Mário Faustino: O homem e sua hora

A obra de um dos maiores poetas brasileiros padece de um problema sério: é praticamente desconhecida. Trata-se de um poeta erudito, com um quê de profético tanto em sua curta vida quanto em sua magnífica poesia, marcada pela paixão (homoerótica) e pela atração pela morte, um de seus temas mais constantes.

A única explicação para o olvido de uma poética tão densa pode ser a seguinte: o piauiense Mário Faustino morreu muito precocemente (aos 32 anos), num acidente de avião no Peru, em 27 de novembro de 1962. Até então só havia publicado um livro de poemas, a sua grande estreia O Homem e sua hora (1955), livro relançado em 2004 pela Companhia das Letras.

Faustino era já bastante conhecido por sua coluna Poesia Experiência publicada no Jornal do Brasil de 1952 a 1958, lida por todos que faziam poesia neste país. Foi um dos primeiros críticos a apoiar as inovações do Concretismo, embora não renunciasse como os concretistas ao verso, que continuaria a cultivar genialmente em seus próprios poemas. Foi um crítico muito contundente contra os poetastros, definindo seus defeitos com argumentos cortantes, e exigia precisão, conhecimento de causa e domínio da palavra por parte de todos os fabricantes de versos.

O relançamento sua poderosa obra poética e crítica pela Companhia das Letras pode servir para formar novos leitores entre a atual geração. Há ainda Mário Faustino - uma biografia, lançada em Belém do Pará, excelente ensaio documentado e ilustrado para os que desejam se aprofundar no conhecimento da vida do poeta. A autora, Lilia Silvestre, narra em detalhes a formação intelectual, a erudição, a amizade com o filósofo Benedito Nunes, o trabalho como jornalista, o envolvimento passional com a poesia.

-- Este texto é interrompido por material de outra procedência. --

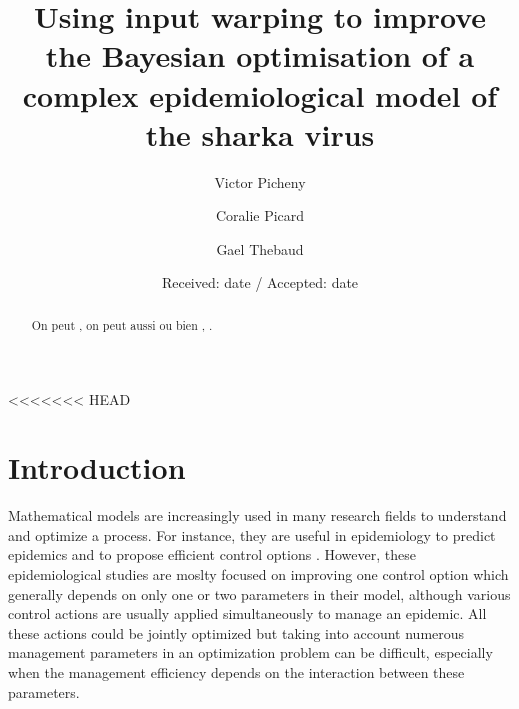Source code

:<<<<<<< HEAD
	
	\title{Using input warping to improve the Bayesian optimisation of a complex epidemiological model of the sharka virus %
	}
	
	
	\author{Victor Picheny         \and
		Coralie Picard        \and
		Gael Thebaud
	}
	
	
	
	\date{Received: date / Accepted: date}
	
	\maketitle
	
	
	\begin{abstract}
		On peut  , on peut aussi  ou bien , .
	\end{abstract}
	
	\section{Introduction}
	
	Mathematical models are increasingly used in many research fields to understand and optimize a process. For instance, 
	they are useful in epidemiology to predict epidemics and to propose efficient control options 
	\cite{cunniffe2015thirteen,cunniffe2016modeling,mushayabasa2015modeling,tildesley2006optimal,bajardi2012optimizing,kompas2017optimal,vanderwaal2017optimal,grechi2012designing}.
	However, these epidemiological studies are moslty focused on improving one control option which generally depends on only one or two parameters in their model, 
	although various control actions are usually applied simultaneously to manage an epidemic. All these actions could be jointly optimized but taking into account numerous management parameters in an optimization problem can be difficult,
	especially when the management efficiency depends on the interaction between these parameters.
	
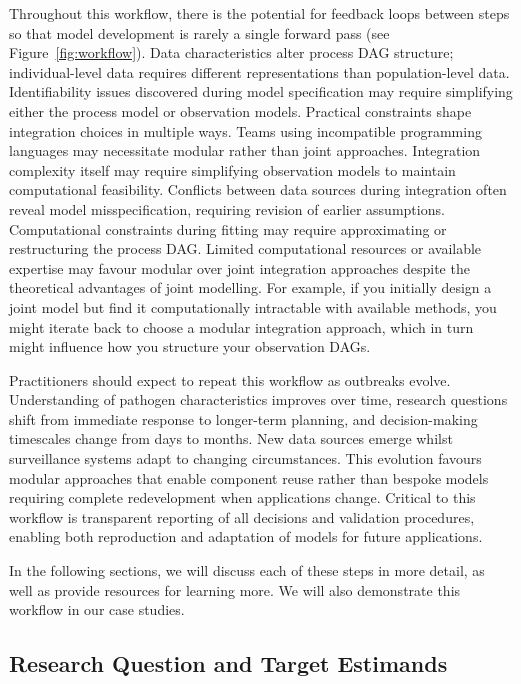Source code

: \documentclass{article}
\begin{document}
Throughout this workflow, there is the potential for feedback loops between steps so that model development is rarely a single forward pass (see Figure~\ref{fig:workflow}). 
Data characteristics alter process DAG structure; individual-level data requires different representations than population-level data. 
Identifiability issues discovered during model specification may require simplifying either the process model or observation models. 
Practical constraints shape integration choices in multiple ways. Teams using incompatible programming languages may necessitate modular rather than joint approaches. 
Integration complexity itself may require simplifying observation models to maintain computational feasibility. Conflicts between data sources during integration often reveal model misspecification, requiring revision of earlier assumptions. 
Computational constraints during fitting may require approximating or restructuring the process DAG. Limited computational resources or available expertise may favour modular over joint integration approaches despite the theoretical advantages of joint modelling. 
For example, if you initially design a joint model but find it computationally intractable with available methods, you might iterate back to choose a modular integration approach, which in turn might influence how you structure your observation DAGs.

Practitioners should expect to repeat this workflow as outbreaks evolve.
Understanding of pathogen characteristics improves over time, research questions shift from immediate response to longer-term planning, and decision-making timescales change from days to months.
New data sources emerge whilst surveillance systems adapt to changing circumstances.
This evolution favours modular approaches that enable component reuse rather than bespoke models requiring complete redevelopment when applications change.
Critical to this workflow is transparent reporting of all decisions and validation procedures, enabling both reproduction and adaptation of models for future applications.

In the following sections, we will discuss each of these steps in more detail, as well as provide resources for learning more. We will also demonstrate this workflow in our case studies.

\subsection{Research Question and Target Estimands}
\end{document}
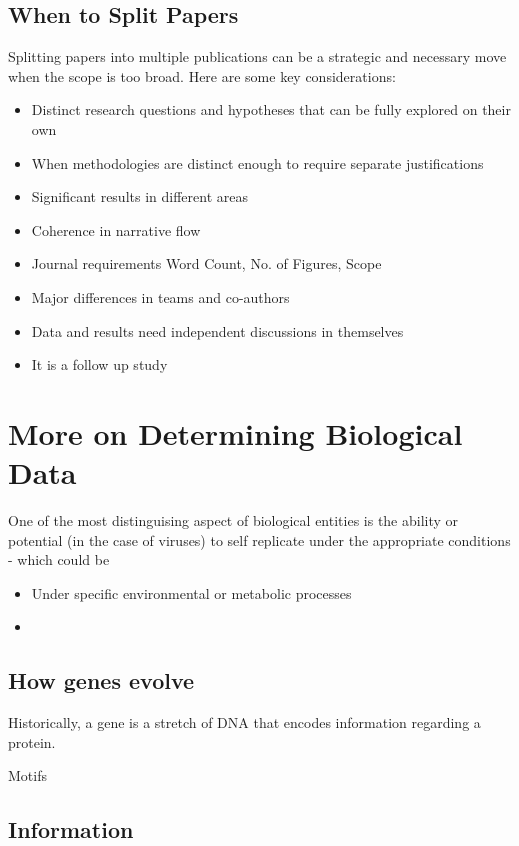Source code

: \documentclass[11pt]{report}
\begin{document}
{\subsection{When to Split Papers}
Splitting papers into multiple publications can be a strategic and necessary move when the scope is too broad.
Here are some key considerations:
\begin{itemize}
	\item Distinct research questions and hypotheses that can be fully explored on their own 
	\item When methodologies are distinct enough to require separate justifications
	\item Significant results in different areas
	\item Coherence in narrative flow
	\item Journal requirements \dotfill Word Count, No. of Figures, Scope
	\item Major differences in teams and co-authors
	\item Data and results need independent discussions in themselves 
	\item It is a follow up study 
\end{itemize}


\section{More on Determining Biological Data}

One of the most distinguising aspect of biological entities is the ability or potential (in the case of viruses) to self replicate under the appropriate conditions - which could be 
\begin{itemize}
	\item Under specific environmental or metabolic processes
	\item 
\end{itemize}


\subsection{How genes evolve}
Historically, a gene is a stretch of DNA that encodes information regarding a protein. 

Motifs 

\subsection{Information}

}
\end{document}
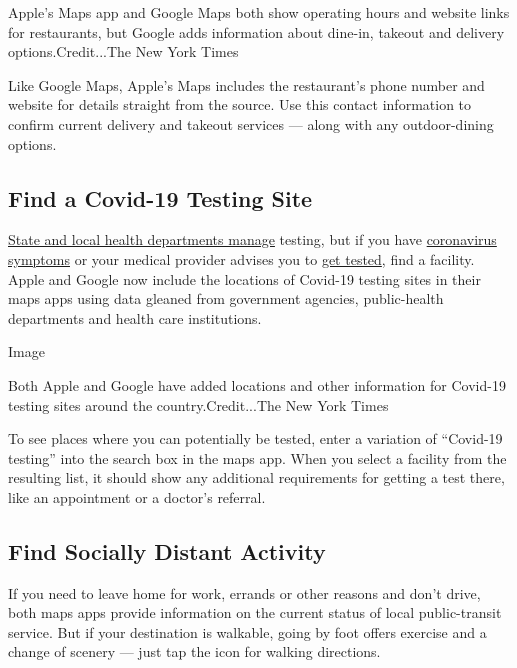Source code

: Apple's Maps app and Google Maps both show operating hours and website
links for restaurants, but Google adds information about dine-in,
takeout and delivery options.Credit...The New York Times

Like Google Maps, Apple's Maps includes the restaurant's phone number
and website for details straight from the source. Use this contact
information to confirm current delivery and takeout services --- along
with any outdoor-dining options.

\hypertarget{find-a-covid-19-testing-site}{%
\subsection{Find a Covid-19 Testing
Site}\label{find-a-covid-19-testing-site}}

\href{https://www.cdc.gov/coronavirus/2019-ncov/symptoms-testing/testing.html}{State
and local health departments manage} testing, but if you have
\href{https://www.cdc.gov/coronavirus/2019-ncov/symptoms-testing/symptoms.html}{coronavirus
symptoms} or your medical provider advises you to
\href{https://www.cdc.gov/coronavirus/2019-ncov/lab/testing.html}{get
tested}, find a facility. Apple and Google now include the locations of
Covid-19 testing sites in their maps apps using data gleaned from
government agencies, public-health departments and health care
institutions.

Image

Both Apple and Google have added locations and other information for
Covid-19 testing sites around the country.Credit...The New York Times

To see places where you can potentially be tested, enter a variation of
``Covid-19 testing'' into the search box in the maps app. When you
select a facility from the resulting list, it should show any additional
requirements for getting a test there, like an appointment or a doctor's
referral.

\hypertarget{find-socially-distant-activity}{%
\subsection{Find Socially Distant
Activity}\label{find-socially-distant-activity}}

If you need to leave home for work, errands or other reasons and don't
drive, both maps apps provide information on the current status of local
public-transit service. But if your destination is walkable, going by
foot offers exercise and a change of scenery --- just tap the icon for
walking directions.


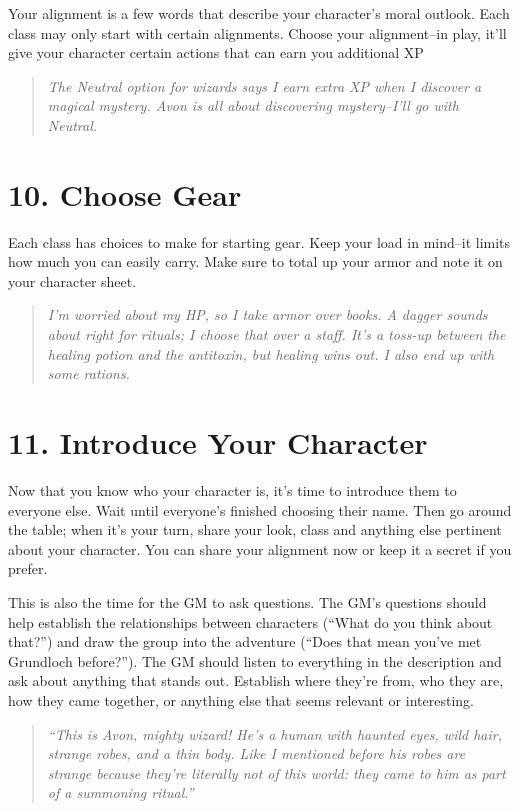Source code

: Your alignment is a few words that describe your character's moral outlook. Each class may only start with certain alignments. Choose your alignment--in play, it'll give your character certain actions that can earn you additional XP

\begin{quote}
\emph{The Neutral option for wizards says I earn extra XP when I discover a magical mystery. Avon is all about discovering mystery--I'll go with Neutral.}
\end{quote}
\section*{10. Choose Gear}

Each class has choices to make for starting gear. Keep your load in mind--it limits how much you can easily carry. Make sure to total up your armor and note it on your character sheet.

\begin{quote}
\emph{I'm worried about my HP, so I take armor over books. A dagger sounds about right for rituals; I choose that over a staff. It's a toss-up between the healing potion and the antitoxin, but healing wins out. I also end up with some rations.}
\end{quote}
\section*{11. Introduce Your Character}

Now that you know who your character is, it's time to introduce them to everyone else. Wait until everyone's finished choosing their name. Then go around the table; when it's your turn, share your look, class and anything else pertinent about your character. You can share your alignment now or keep it a secret if you prefer.

This is also the time for the GM to ask questions. The GM's questions should help establish the relationships between characters (``What do you think about that?'') and draw the group into the adventure (``Does that mean you've met Grundloch before?''). The GM should listen to everything in the description and ask about anything that stands out. Establish where they're from, who they are, how they came together, or anything else that seems relevant or interesting.

\begin{quote}
\emph{``This is Avon, mighty wizard! He's a human with haunted eyes, wild hair, strange robes, and a thin body. Like I mentioned before his robes are strange because they're literally not of this world: they came to him as part of a summoning ritual.''}
\end{quote}
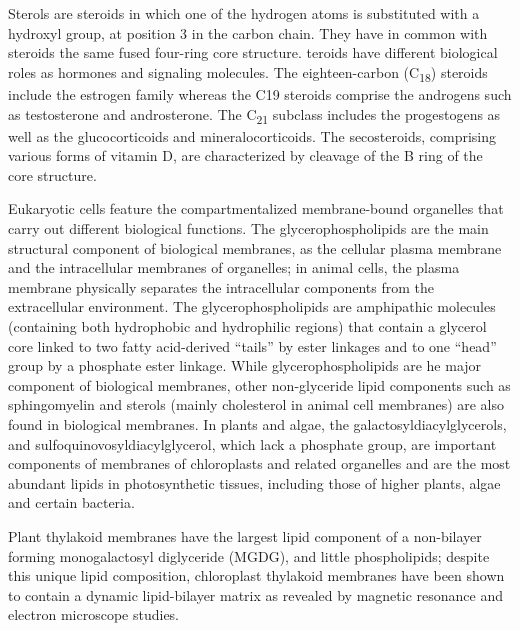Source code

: Sterols are steroids in which one of the hydrogen atoms is substituted with a hydroxyl group, at position 3 in the carbon chain. They have in common with steroids the same fused four-ring core structure. teroids have different biological roles as hormones and signaling molecules. The eighteen-carbon (C\textsubscript{18}) steroids include the estrogen family whereas the C19 steroids comprise the androgens such as testosterone and androsterone. The C\textsubscript{21} subclass includes the progestogens as well as the glucocorticoids and mineralocorticoids. The secosteroids, comprising various forms of vitamin D, are characterized by cleavage of the B ring of the core structure.

Eukaryotic cells feature the compartmentalized membrane-bound organelles that carry out different biological functions. The glycerophospholipids are the main structural component of biological membranes, as the cellular plasma membrane and the intracellular membranes of organelles; in animal cells, the plasma membrane physically separates the intracellular components from the extracellular environment. The glycerophospholipids are amphipathic molecules (containing both hydrophobic and hydrophilic regions) that contain a glycerol core linked to two fatty acid-derived ``tails'' by ester linkages and to one ``head'' group by a phosphate ester linkage. While glycerophospholipids are he major component of biological membranes, other non-glyceride lipid components such as sphingomyelin and sterols (mainly cholesterol in animal cell membranes) are also found in biological membranes. In plants and algae, the galactosyldiacylglycerols, and sulfoquinovosyldiacylglycerol, which lack a phosphate group, are important components of membranes of chloroplasts and related organelles and are the most abundant lipids in photosynthetic tissues, including those of higher plants, algae and certain bacteria.

Plant thylakoid membranes have the largest lipid component of a non-bilayer forming monogalactosyl diglyceride (MGDG), and little phospholipids; despite this unique lipid composition, chloroplast thylakoid membranes have been shown to contain a dynamic lipid-bilayer matrix as revealed by magnetic resonance and electron microscope studies.


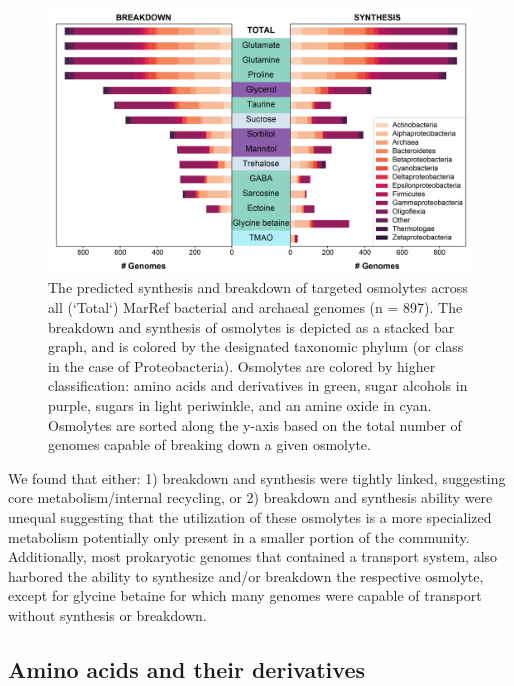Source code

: \documentclass[utf8]{frontiersSCNS} %
\begin{document}
\begin{figure}[t!]    \centering
    \includegraphics[width = 0.9\columnwidth]{Figures/Bacteria-Synthesis-Breakdown-v2021-03-14-01.png}
    \caption{The predicted synthesis and breakdown of targeted osmolytes across all (`Total`) MarRef bacterial and archaeal genomes (n = 897). The breakdown and synthesis of osmolytes is depicted as a stacked bar graph, and is colored by the designated taxonomic phylum (or class in the case of Proteobacteria). Osmolytes are colored by higher classification: amino acids and derivatives in green, sugar alcohols in purple, sugars in light periwinkle, and an amine oxide in cyan. Osmolytes are sorted along the y-axis based on the total number of genomes capable of breaking down a given osmolyte.}
    \label{fig:bact}
\end{figure}

We found that either: 1) breakdown and synthesis were tightly linked, suggesting core metabolism/internal recycling, or 2) breakdown and synthesis ability were unequal suggesting that the utilization of these osmolytes is a more specialized metabolism potentially only present in a smaller portion of the community. Additionally, most prokaryotic genomes that contained a transport system, also harbored the ability to synthesize and/or breakdown the respective osmolyte, except for glycine betaine for which many genomes were capable of transport without synthesis or breakdown.

\subsection{Amino acids and their derivatives}
\end{document}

A biografia brilha ainda por não fugir a um assunto que muitos preferem evitar ao relatar a vida de escritores brasileiros famosos: a homossexualidade do poeta, que nela é tratada com atenção e delicadeza. Mário Faustino era discreto, mas assumido. Vivia com um rapaz. Este nunca se envolveu com outro homem após a morte do poeta. Casou-se com uma mulher. Na entrevista reafirma a importância da relação que tiveram para sua vida pessoal: "Eu amava o Mário".


Sinto que o mês presente me assassina,
As aves atuais nascem mudas
E o tempo na verdade tem domínio
Sobre homens nus ao sul de luas curvas.